At the same time, Sunderland Culture will officially re-open the Northern Gallery for Contemporary Art in its new 3,000sq ft space within National Glass Centre, part of the University of Sunderland. A major exhibition, Material Sight, from award-winning artist Fiona Crisp, will be the gallery’s opening exhibition.

“Friday will be a historic day for Sunderland and a pivotal one for the city’s cultural sector. The launch of Sunderland Twenty Four Seven, an inspired but deliverable seven-year programme of cultural activity that will take us to 2024, will confirm the city’s ambition and intent,” explained Keith Merrin, Chief Executive of Sunderland Culture, which will next week formally become an Arts Council England National Portfolio Organisation.

“We already have £40m of the £60m needed to deliver Twenty Four Seven in the pipeline and we’re very confident of raising the remaining £20m. Building on the excitement, drive and imagination of our City of Culture bid, Twenty Four Seven will deliver much of what was in our bid plan,” he added.

“It will incorporate the bid’s themes of Light, Friendship and Inventiveness and will help add to the growing sense of cultural confidence in the city, particularly among young people.

“There’s never been a more exciting time to be involved in the arts on Wearside. Sunderland Culture recently secured £1.25m from the Great Place Scheme, and days ago

we were awarded £745,000 in Arts Council England’s final round of Ambition for Excellence funding.

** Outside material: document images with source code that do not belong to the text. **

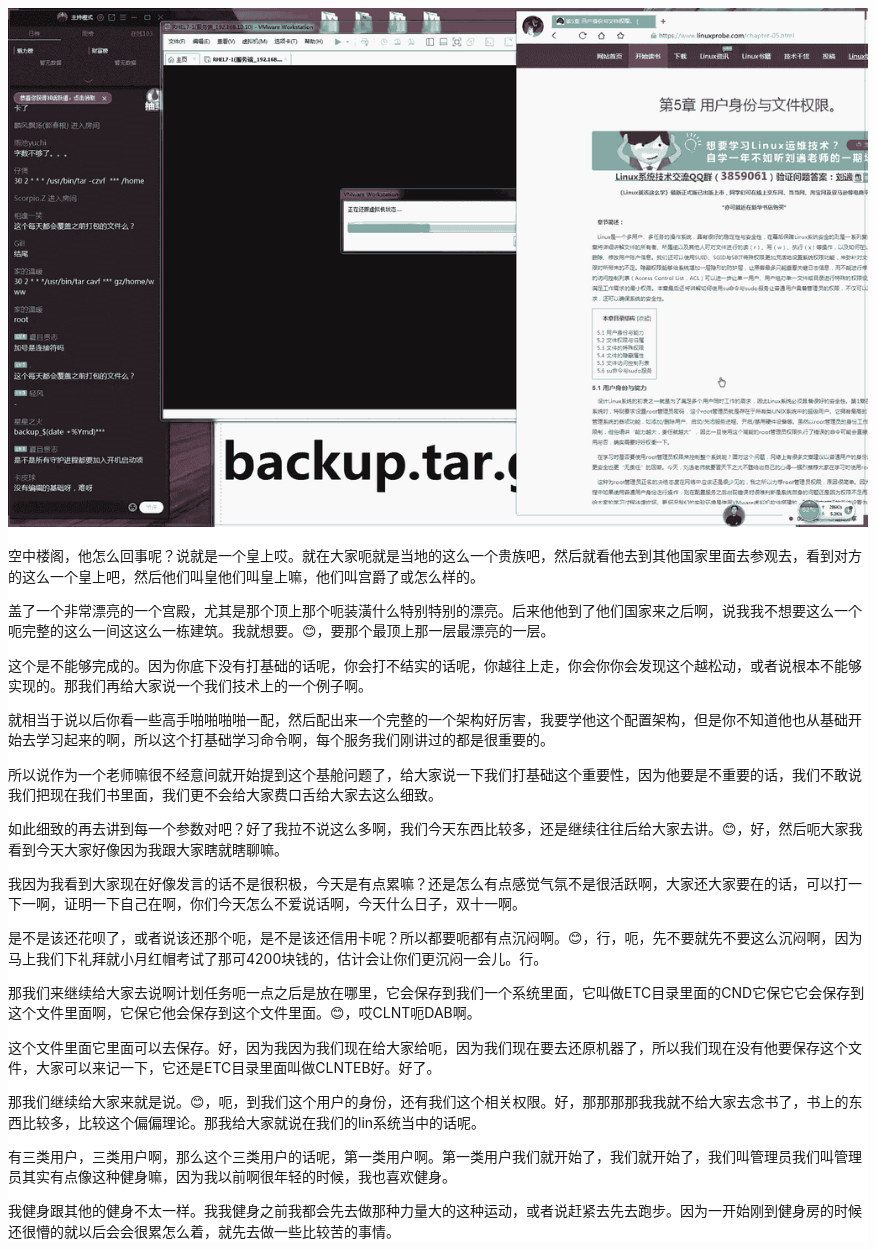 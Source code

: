 ![](img/136657c4c369138e9d28e71c84891e68_23.png)

空中楼阁，他怎么回事呢？说就是一个皇上哎。就在大家呃就是当地的这么一个贵族吧，然后就看他去到其他国家里面去参观去，看到对方的这么一个皇上吧，然后他们叫皇他们叫皇上嘛，他们叫宫爵了或怎么样的。

盖了一个非常漂亮的一个宫殿，尤其是那个顶上那个呃装潢什么特别特别的漂亮。后来他他到了他们国家来之后啊，说我我不想要这么一个呃完整的这么一间这这么一栋建筑。我就想要。😊，要那个最顶上那一层最漂亮的一层。

这个是不能够完成的。因为你底下没有打基础的话呢，你会打不结实的话呢，你越往上走，你会你你会发现这个越松动，或者说根本不能够实现的。那我们再给大家说一个我们技术上的一个例子啊。

就相当于说以后你看一些高手啪啪啪啪一配，然后配出来一个完整的一个架构好厉害，我要学他这个配置架构，但是你不知道他也从基础开始去学习起来的啊，所以这个打基础学习命令啊，每个服务我们刚讲过的都是很重要的。

所以说作为一个老师嘛很不经意间就开始提到这个基舱问题了，给大家说一下我们打基础这个重要性，因为他要是不重要的话，我们不敢说我们把现在我们书里面，我们更不会给大家费口舌给大家去这么细致。

如此细致的再去讲到每一个参数对吧？好了我拉不说这么多啊，我们今天东西比较多，还是继续往往后给大家去讲。😊，好，然后呃大家我看到今天大家好像因为我跟大家瞎就瞎聊嘛。

我因为我看到大家现在好像发言的话不是很积极，今天是有点累嘛？还是怎么有点感觉气氛不是很活跃啊，大家还大家要在的话，可以打一下一啊，证明一下自己在啊，你们今天怎么不爱说话啊，今天什么日子，双十一啊。

是不是该还花呗了，或者说该还那个呃，是不是该还信用卡呢？所以都要呃都有点沉闷啊。😊，行，呃，先不要就先不要这么沉闷啊，因为马上我们下礼拜就小月红帽考试了那可4200块钱的，估计会让你们更沉闷一会儿。行。

那我们来继续给大家去说啊计划任务呃一点之后是放在哪里，它会保存到我们一个系统里面，它叫做ETC目录里面的CND它保它它会保存到这个文件里面啊，它保它他会保存到这个文件里面。😊，哎CLNT呃DAB啊。

这个文件里面它里面可以去保存。好，因为我因为我们现在给大家给呃，因为我们现在要去还原机器了，所以我们现在没有他要保存这个文件，大家可以来记一下，它还是ETC目录里面叫做CLNTEB好。好了。

那我们继续给大家来就是说。😊，呃，到我们这个用户的身份，还有我们这个相关权限。好，那那那那我我就不给大家去念书了，书上的东西比较多，比较这个偏偏理论。那我给大家就说在我们的lin系统当中的话呢。

有三类用户，三类用户啊，那么这个三类用户的话呢，第一类用户啊。第一类用户我们就开始了，我们就开始了，我们叫管理员我们叫管理员其实有点像这种健身嘛，因为我以前啊很年轻的时候，我也喜欢健身。

我健身跟其他的健身不太一样。我我健身之前我都会先去做那种力量大的这种运动，或者说赶紧去先去跑步。因为一开始刚到健身房的时候还很懵的就以后会会很累怎么着，就先去做一些比较苦的事情。
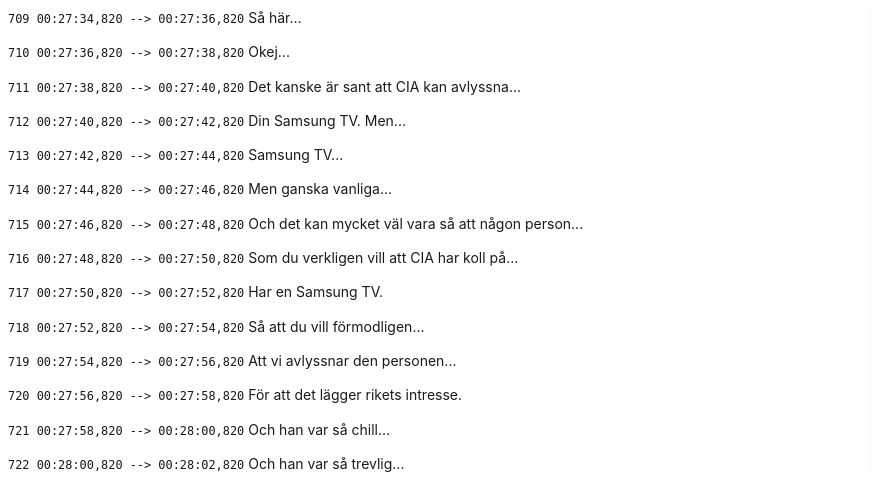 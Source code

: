 

`709 00:27:34,820 --> 00:27:36,820`
Så här...



`710 00:27:36,820 --> 00:27:38,820`
Okej...



`711 00:27:38,820 --> 00:27:40,820`
Det kanske är sant att CIA kan avlyssna...



`712 00:27:40,820 --> 00:27:42,820`
Din Samsung TV. Men...



`713 00:27:42,820 --> 00:27:44,820`
Samsung TV...



`714 00:27:44,820 --> 00:27:46,820`
Men ganska vanliga...



`715 00:27:46,820 --> 00:27:48,820`
Och det kan mycket väl vara så att någon person...



`716 00:27:48,820 --> 00:27:50,820`
Som du verkligen vill att CIA har koll på...



`717 00:27:50,820 --> 00:27:52,820`
Har en Samsung TV.



`718 00:27:52,820 --> 00:27:54,820`
Så att du vill förmodligen...



`719 00:27:54,820 --> 00:27:56,820`
Att vi avlyssnar den personen...



`720 00:27:56,820 --> 00:27:58,820`
För att det lägger rikets intresse.



`721 00:27:58,820 --> 00:28:00,820`
Och han var så chill...



`722 00:28:00,820 --> 00:28:02,820`
Och han var så trevlig...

This grant will deliver Believe in Me: Cathedrals to Creative Cities, a world-class visual arts project that will unite the two cities of Durham and Sunderland.

“And on Friday, as well as launching Twenty Four Seven, we’ll be officially reopening the NGCA at National Glass Centre.”

In its new home within National Glass Centre, the NGCA will bring new audiences to contemporary art. The new gallery has been created with the support of University of Sunderland, Arts Council England and Sunderland City Council, and in its first 18 months it will celebrate British artists whose work has been created on continental Europe.

For the first exhibition, Fiona Crisp has been working with the Laboratori Nazionale del Gran Sasso in Italy to investigate the way in which we imagine the frontiers of fundamental science

At the same time as Crisp’s Material Sight exhibition will open the NGCA, another new international exhibition will open in the National Glass Centre’s main gallery. Young Glass is an exhibition created in collaboration with the Danish Gallery, Glasmuseet Ebeltoft, presenting the finest examples of work by international, early career artists working in glass.